I just watched this video on The Pool (one of my favourite publications) with Bryony Gordon and Alexandra Heminsley discussing exercise and it made me think about my own enjoyment of sport and exercise. They talk about what it means to exercise and how they started despite being someone who exercised very little.

I admire Bryony Gordon a lot, like a lot, a lot. I'm yet to read her books, I'm dying to read them in fact and plan to hunt the library for them soon. Her story is incredibly inspiring, she has experienced various mental illnesses and suffered with addiction, and running has become a way through it. Hearing her talk about her first run and why she did it made me cry, because it made me understand exactly why I run. I don't just run to keep fit and maintain my weight, I run because it keeps me sane. It's not even an exaggeration. I honestly believe running keeps me afloat. It calms me down, motivates me to keep going, especially when I'm going through a bad period of depression or anxiety.

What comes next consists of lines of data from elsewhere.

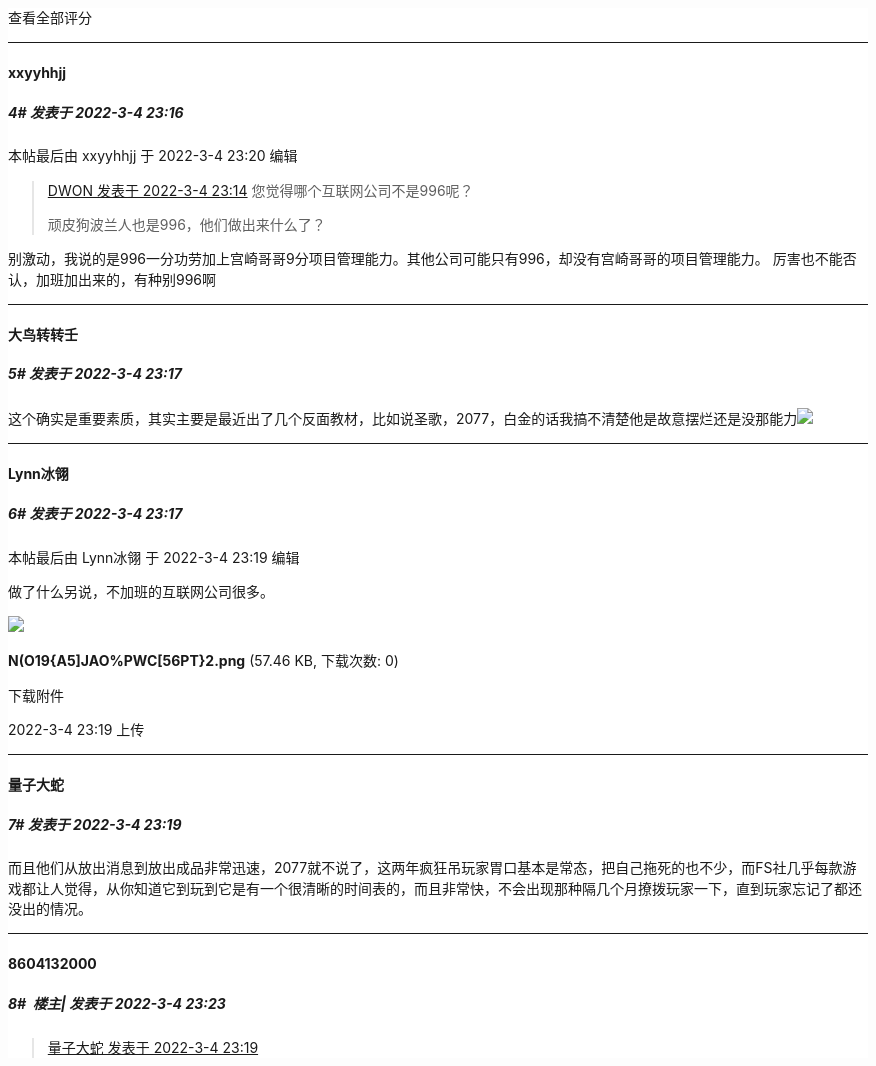 查看全部评分

*****

####  xxyyhhjj  
##### 4#       发表于 2022-3-4 23:16

 本帖最后由 xxyyhhjj 于 2022-3-4 23:20 编辑 
<blockquote><a href="httphttps://bbs.saraba1st.com/2b/forum.php?mod=redirect&amp;goto=findpost&amp;pid=54920602&amp;ptid=2056023" target="_blank">DWON 发表于 2022-3-4 23:14</a>
您觉得哪个互联网公司不是996呢？

顽皮狗波兰人也是996，他们做出来什么了？</blockquote>
别激动，我说的是996一分功劳加上宫崎哥哥9分项目管理能力。其他公司可能只有996，却没有宫崎哥哥的项目管理能力。
厉害也不能否认，加班加出来的，有种别996啊

*****

####  大鸟转转壬  
##### 5#       发表于 2022-3-4 23:17

这个确实是重要素质，其实主要是最近出了几个反面教材，比如说圣歌，2077，白金的话我搞不清楚他是故意摆烂还是没那能力<img src="https://static.saraba1st.com/image/smiley/face2017/067.png" referrerpolicy="no-referrer">

*****

####  Lynn冰翎  
##### 6#       发表于 2022-3-4 23:17

 本帖最后由 Lynn冰翎 于 2022-3-4 23:19 编辑 

做了什么另说，不加班的互联网公司很多。

<img src="https://img.saraba1st.com/forum/202203/04/231940s9r191t560rd5tr6.png" referrerpolicy="no-referrer">

<strong>N(O19{A5]JAO%PWC[56PT}2.png</strong> (57.46 KB, 下载次数: 0)

下载附件

2022-3-4 23:19 上传

*****

####  量子大蛇  
##### 7#       发表于 2022-3-4 23:19

而且他们从放出消息到放出成品非常迅速，2077就不说了，这两年疯狂吊玩家胃口基本是常态，把自己拖死的也不少，而FS社几乎每款游戏都让人觉得，从你知道它到玩到它是有一个很清晰的时间表的，而且非常快，不会出现那种隔几个月撩拨玩家一下，直到玩家忘记了都还没出的情况。

*****

####  8604132000  
##### 8#         楼主| 发表于 2022-3-4 23:23

<blockquote><a href="httphttps://bbs.saraba1st.com/2b/forum.php?mod=redirect&amp;goto=findpost&amp;pid=54920663&amp;ptid=2056023" target="_blank">量子大蛇 发表于 2022-3-4 23:19</a>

Bryony talks about the mindset of thinking about the things your body can't do, or things you haven't done, and instead thinking about what you can do. I immediately thought of diabetes. My pancreas doesn't work like yours and most days I dwell on it, and feel angry that my body doesn't work like everyone else's around me. But I can run. And I can run quite far distances on a weekly basis. My pancreas might not work but my legs do. My legs are strong and muscly. My lungs are strong. I use my whole body when I run and I'm proud.

"It's not about what you lose, it's about what you gain."

I gain a clear mind.

I gain strength.

Patience.

A positive attitude.

Motivation.

Energy.

Running makes both my mind and body stronger. I can tackle a difficult MH day with a run. I never thought I would love the sport this much. I never thought it would be the one consistent thing in my life that I could rely on in any situation.

Running is hard. Very fucking hard. I've been running for four years and some runs can be so terrible but I still keep at it. I still struggle to motivate myself and get out. I agree with what Bryony says, not matter how I feel before I run or how hard it was to get out the door, I have never regretted a run. I've never come home and thought ugh I wish I hadn't done that. It's impossible.

I love my running kit.

I love running to music. My playlist is varied, including Kanye West, Little Mix, Enter Shikari and Florence Welch.

I love hearing my feet hitting the pavement.

I love taking new routes and getting lost.

I love pushing my body to its limits.

I love the confidence it gives me.

I love nearly everything about running, even the blisters and discomfort.

Ohhh, to end on an achievement!! I've calculated my runs over May and June and I've logged 96.8km/60.1 miles which is the equivalent of 2.2 full length marathons. Can you believe? Cos I can't and I want to tell everyone about it so it's pretty damn far tbh.



*Recent running views of gorgeous Bath.